(ENTRIES SUPPLIED begins)

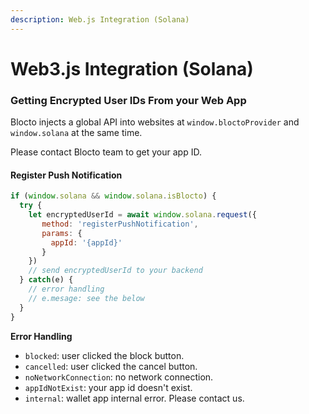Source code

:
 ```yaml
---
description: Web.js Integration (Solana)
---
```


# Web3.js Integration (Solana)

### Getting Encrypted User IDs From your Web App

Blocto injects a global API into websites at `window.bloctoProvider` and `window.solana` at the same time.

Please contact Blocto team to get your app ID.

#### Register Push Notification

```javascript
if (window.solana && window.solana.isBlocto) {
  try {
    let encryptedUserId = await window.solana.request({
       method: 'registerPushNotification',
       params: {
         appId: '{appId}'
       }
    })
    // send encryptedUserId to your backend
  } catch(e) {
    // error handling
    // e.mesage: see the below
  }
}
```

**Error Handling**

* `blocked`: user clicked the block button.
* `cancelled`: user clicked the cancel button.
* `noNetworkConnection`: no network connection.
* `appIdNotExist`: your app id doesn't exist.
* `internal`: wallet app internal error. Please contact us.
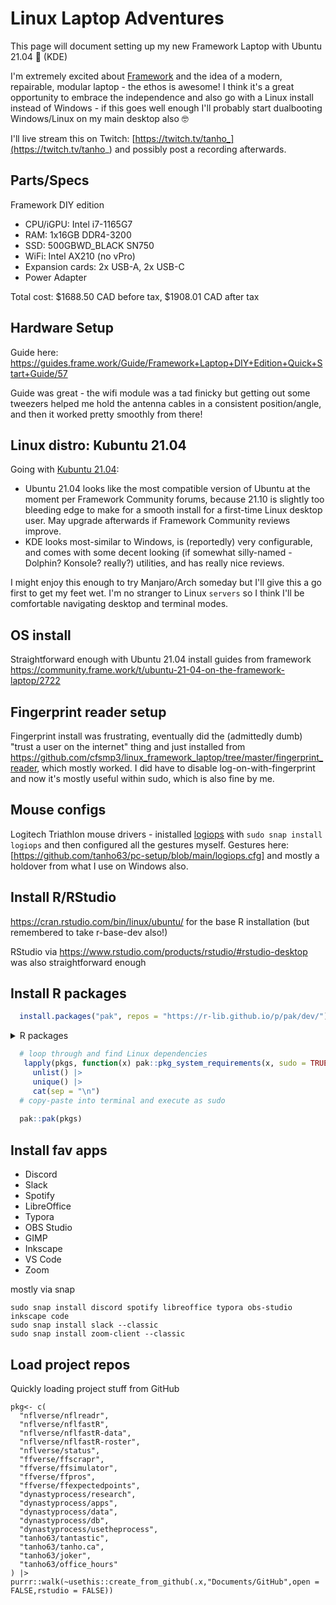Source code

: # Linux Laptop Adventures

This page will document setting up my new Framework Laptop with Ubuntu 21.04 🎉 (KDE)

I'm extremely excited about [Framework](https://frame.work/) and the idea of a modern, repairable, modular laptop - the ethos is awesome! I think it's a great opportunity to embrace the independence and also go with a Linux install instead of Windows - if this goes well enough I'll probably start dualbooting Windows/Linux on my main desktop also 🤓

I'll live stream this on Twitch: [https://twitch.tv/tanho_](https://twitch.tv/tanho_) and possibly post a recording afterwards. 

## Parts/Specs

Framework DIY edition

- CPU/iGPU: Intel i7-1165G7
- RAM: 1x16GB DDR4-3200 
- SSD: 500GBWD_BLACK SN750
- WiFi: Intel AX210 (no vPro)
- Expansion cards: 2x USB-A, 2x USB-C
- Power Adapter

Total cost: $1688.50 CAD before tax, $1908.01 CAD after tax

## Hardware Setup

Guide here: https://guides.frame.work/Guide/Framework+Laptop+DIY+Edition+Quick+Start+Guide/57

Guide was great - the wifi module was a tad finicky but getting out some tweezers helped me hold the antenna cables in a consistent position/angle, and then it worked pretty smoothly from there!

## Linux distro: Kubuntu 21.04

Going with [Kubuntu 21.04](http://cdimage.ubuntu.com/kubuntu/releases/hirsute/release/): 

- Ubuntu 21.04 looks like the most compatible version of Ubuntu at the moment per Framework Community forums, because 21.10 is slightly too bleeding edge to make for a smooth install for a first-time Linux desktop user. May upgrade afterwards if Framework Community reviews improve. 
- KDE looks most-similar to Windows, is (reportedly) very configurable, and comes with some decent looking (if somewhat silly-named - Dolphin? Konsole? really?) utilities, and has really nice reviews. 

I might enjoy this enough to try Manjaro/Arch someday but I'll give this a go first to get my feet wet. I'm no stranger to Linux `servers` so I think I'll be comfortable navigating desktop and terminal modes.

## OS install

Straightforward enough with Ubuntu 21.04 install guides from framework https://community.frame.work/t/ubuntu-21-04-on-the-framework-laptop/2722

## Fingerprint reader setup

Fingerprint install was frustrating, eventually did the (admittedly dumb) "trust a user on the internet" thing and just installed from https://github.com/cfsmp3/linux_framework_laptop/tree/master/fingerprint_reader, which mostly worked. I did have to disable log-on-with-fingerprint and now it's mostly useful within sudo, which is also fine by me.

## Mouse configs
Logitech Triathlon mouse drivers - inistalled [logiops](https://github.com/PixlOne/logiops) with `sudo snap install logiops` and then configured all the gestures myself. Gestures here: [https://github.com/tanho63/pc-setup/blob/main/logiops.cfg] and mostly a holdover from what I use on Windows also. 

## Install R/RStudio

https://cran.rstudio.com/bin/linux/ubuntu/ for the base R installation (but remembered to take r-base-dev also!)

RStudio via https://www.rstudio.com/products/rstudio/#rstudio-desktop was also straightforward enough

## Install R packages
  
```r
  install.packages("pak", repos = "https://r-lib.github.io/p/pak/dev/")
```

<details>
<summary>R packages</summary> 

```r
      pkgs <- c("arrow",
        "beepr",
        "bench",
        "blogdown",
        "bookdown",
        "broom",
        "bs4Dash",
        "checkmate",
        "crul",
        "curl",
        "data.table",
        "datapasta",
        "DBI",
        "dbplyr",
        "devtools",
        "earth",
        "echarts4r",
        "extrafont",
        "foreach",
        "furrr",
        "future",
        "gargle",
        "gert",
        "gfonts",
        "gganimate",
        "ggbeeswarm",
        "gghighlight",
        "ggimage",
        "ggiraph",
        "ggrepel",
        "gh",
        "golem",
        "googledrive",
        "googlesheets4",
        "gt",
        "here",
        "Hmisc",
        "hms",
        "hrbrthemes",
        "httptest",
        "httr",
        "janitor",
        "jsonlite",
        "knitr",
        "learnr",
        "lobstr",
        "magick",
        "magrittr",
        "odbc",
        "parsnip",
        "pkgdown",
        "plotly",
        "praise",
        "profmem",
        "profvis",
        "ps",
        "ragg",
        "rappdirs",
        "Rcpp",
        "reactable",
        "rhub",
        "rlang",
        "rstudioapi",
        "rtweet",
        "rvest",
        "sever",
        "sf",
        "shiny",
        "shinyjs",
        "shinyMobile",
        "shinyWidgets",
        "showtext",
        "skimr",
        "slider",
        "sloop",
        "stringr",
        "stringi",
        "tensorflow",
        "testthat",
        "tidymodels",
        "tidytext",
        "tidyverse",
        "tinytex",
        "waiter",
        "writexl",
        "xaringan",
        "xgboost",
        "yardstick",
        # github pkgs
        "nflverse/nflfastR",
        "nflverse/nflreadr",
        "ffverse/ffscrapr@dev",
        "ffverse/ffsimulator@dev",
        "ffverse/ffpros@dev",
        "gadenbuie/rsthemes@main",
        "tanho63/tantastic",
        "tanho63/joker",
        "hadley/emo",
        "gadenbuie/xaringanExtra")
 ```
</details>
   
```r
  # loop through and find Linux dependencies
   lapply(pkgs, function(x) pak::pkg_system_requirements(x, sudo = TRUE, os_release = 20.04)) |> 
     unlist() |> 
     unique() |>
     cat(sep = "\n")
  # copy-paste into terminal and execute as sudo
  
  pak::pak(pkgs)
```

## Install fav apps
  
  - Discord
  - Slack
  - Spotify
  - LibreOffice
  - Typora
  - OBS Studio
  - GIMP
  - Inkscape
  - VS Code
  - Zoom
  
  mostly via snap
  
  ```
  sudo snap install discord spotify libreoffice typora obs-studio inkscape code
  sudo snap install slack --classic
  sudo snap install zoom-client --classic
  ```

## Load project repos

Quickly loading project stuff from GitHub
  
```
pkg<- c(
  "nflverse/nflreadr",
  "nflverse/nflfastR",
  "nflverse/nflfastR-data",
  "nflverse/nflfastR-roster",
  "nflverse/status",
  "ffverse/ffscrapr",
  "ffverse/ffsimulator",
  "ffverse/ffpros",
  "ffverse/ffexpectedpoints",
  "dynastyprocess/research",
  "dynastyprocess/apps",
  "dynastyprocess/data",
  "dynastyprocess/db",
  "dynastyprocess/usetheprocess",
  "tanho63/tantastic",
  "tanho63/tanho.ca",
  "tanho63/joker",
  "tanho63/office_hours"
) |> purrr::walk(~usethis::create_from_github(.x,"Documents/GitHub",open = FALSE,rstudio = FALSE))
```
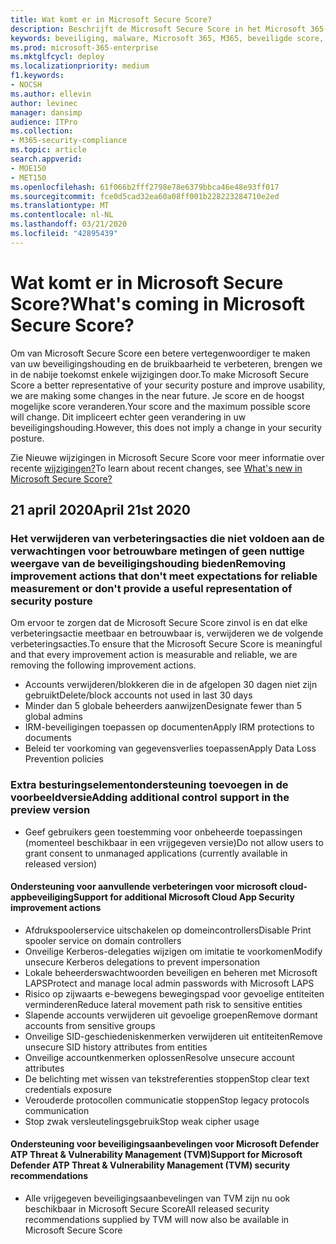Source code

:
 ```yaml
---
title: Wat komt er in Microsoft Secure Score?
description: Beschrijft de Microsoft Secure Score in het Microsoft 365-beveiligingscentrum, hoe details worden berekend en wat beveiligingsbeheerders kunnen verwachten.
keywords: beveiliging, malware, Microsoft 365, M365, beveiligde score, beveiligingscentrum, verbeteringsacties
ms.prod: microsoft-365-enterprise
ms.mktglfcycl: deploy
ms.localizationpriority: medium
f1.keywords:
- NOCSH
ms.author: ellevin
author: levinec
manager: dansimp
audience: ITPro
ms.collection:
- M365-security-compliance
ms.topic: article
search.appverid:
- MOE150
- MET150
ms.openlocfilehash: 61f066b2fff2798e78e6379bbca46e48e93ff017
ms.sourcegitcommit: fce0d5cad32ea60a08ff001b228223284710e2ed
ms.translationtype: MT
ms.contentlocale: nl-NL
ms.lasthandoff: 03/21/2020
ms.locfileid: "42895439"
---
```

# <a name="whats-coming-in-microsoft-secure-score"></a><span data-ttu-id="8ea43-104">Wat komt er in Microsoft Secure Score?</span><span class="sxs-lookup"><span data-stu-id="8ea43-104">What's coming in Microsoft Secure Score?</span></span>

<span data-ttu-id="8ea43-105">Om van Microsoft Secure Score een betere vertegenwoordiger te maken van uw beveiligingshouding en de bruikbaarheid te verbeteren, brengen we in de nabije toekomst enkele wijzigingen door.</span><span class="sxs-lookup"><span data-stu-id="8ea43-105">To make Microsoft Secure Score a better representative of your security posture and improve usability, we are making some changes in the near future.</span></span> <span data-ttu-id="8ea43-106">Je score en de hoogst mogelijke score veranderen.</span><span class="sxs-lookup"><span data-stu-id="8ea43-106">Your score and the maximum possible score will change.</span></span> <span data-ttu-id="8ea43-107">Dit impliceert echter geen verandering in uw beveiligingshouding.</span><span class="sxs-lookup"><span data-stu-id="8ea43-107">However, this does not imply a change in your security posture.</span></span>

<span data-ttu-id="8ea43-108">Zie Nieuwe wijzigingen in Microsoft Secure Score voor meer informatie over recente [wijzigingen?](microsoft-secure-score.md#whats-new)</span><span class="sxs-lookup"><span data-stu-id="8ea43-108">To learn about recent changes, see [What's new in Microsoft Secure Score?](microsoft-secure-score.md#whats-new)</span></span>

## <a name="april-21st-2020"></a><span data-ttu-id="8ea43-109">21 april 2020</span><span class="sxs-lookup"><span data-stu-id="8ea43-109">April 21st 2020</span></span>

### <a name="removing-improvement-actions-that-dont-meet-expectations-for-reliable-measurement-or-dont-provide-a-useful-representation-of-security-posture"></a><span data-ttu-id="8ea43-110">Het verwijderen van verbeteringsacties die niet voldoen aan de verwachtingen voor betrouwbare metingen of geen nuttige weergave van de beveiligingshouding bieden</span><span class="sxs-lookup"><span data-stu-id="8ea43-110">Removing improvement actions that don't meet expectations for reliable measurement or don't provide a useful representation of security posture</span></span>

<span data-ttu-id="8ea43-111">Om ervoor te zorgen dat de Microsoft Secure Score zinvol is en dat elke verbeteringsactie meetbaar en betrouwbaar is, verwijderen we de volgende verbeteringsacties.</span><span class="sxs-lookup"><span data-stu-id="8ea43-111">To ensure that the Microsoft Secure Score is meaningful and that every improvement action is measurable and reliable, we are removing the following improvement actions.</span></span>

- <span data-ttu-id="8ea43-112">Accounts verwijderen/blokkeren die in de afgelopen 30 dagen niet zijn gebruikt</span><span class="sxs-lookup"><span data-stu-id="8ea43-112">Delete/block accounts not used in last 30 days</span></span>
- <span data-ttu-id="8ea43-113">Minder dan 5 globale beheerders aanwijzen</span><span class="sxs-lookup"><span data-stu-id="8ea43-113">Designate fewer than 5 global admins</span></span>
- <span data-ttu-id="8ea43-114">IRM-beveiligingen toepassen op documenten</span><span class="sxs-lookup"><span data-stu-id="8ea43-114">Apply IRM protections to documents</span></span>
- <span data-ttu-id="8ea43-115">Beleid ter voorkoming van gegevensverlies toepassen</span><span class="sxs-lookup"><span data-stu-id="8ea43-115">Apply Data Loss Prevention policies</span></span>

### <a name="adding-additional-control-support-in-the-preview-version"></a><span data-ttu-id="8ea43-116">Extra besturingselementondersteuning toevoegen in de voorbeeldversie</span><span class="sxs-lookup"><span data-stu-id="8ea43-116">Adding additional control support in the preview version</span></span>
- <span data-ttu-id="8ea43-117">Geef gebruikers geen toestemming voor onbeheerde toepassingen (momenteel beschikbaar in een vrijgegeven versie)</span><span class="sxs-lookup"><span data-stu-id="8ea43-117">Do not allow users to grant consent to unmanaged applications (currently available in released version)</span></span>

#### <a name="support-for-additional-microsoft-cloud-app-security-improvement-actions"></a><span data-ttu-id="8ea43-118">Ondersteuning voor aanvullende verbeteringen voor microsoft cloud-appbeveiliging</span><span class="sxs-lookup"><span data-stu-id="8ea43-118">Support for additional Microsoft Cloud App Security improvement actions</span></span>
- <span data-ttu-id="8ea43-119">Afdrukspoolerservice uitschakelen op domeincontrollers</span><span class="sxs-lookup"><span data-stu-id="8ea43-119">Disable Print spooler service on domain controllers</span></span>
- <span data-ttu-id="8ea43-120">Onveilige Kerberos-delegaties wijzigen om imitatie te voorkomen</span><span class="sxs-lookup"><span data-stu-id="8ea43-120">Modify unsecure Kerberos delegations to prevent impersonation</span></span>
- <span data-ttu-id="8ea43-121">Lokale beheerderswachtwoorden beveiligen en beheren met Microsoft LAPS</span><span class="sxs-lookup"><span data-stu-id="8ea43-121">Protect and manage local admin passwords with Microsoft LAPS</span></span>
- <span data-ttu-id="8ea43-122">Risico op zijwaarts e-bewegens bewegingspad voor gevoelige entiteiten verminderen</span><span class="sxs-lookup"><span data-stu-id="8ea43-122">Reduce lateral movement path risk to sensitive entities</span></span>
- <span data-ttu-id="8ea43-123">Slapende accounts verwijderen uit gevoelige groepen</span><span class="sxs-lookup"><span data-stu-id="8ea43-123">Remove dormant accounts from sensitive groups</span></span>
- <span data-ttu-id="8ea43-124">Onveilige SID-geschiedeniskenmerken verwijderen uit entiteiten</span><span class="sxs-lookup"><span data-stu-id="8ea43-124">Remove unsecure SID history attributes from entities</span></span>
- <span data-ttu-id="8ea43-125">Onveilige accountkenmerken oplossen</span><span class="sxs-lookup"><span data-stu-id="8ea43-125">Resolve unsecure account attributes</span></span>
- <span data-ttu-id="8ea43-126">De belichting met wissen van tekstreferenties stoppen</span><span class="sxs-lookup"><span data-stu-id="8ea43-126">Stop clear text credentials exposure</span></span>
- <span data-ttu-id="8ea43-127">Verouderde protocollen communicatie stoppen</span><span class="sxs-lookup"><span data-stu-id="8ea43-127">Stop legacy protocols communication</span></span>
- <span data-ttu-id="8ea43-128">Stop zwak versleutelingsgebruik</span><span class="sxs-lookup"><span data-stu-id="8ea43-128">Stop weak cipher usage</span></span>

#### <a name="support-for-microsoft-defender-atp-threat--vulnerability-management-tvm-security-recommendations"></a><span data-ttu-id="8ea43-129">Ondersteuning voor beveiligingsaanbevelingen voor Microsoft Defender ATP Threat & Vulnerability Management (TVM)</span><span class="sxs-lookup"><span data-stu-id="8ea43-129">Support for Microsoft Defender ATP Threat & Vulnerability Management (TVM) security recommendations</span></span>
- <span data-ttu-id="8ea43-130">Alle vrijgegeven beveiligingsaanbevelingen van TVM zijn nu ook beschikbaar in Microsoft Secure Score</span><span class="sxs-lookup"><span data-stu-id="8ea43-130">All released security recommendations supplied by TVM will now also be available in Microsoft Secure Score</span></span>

(ENTRIES SUPPLIED ends)

- _YOUR GOAL_:
Starting at the first line of the records and stopping after the line with "- Power Adapter", copy each line exactly; pictures stay out.

- _TASK SOLUTION_:
Source code

:
 ```yaml
---
description: Web.js Integration (Solana)
---
```


# Web3.js Integration (Solana)

### Getting Encrypted User IDs From your Web App

Blocto injects a global API into websites at `window.bloctoProvider` and `window.solana` at the same time.

Please contact Blocto team to get your app ID.

#### Register Push Notification

```javascript
if (window.solana && window.solana.isBlocto) {
  try {
    let encryptedUserId = await window.solana.request({
       method: 'registerPushNotification',
       params: {
         appId: '{appId}'
       }
    })
    // send encryptedUserId to your backend
  } catch(e) {
    // error handling
    // e.mesage: see the below
  }
}
```

**Error Handling**

* `blocked`: user clicked the block button.
* `cancelled`: user clicked the cancel button.
* `noNetworkConnection`: no network connection.
* `appIdNotExist`: your app id doesn't exist.
* `internal`: wallet app internal error. Please contact us.
Source code

: # Linux Laptop Adventures

This page will document setting up my new Framework Laptop with Ubuntu 21.04 🎉 (KDE)

I'm extremely excited about [Framework](https://frame.work/) and the idea of a modern, repairable, modular laptop - the ethos is awesome! I think it's a great opportunity to embrace the independence and also go with a Linux install instead of Windows - if this goes well enough I'll probably start dualbooting Windows/Linux on my main desktop also 🤓

I'll live stream this on Twitch: [https://twitch.tv/tanho_](https://twitch.tv/tanho_) and possibly post a recording afterwards. 

## Parts/Specs

Framework DIY edition

- CPU/iGPU: Intel i7-1165G7
- RAM: 1x16GB DDR4-3200 
- SSD: 500GBWD_BLACK SN750
- WiFi: Intel AX210 (no vPro)
- Expansion cards: 2x USB-A, 2x USB-C
- Power Adapter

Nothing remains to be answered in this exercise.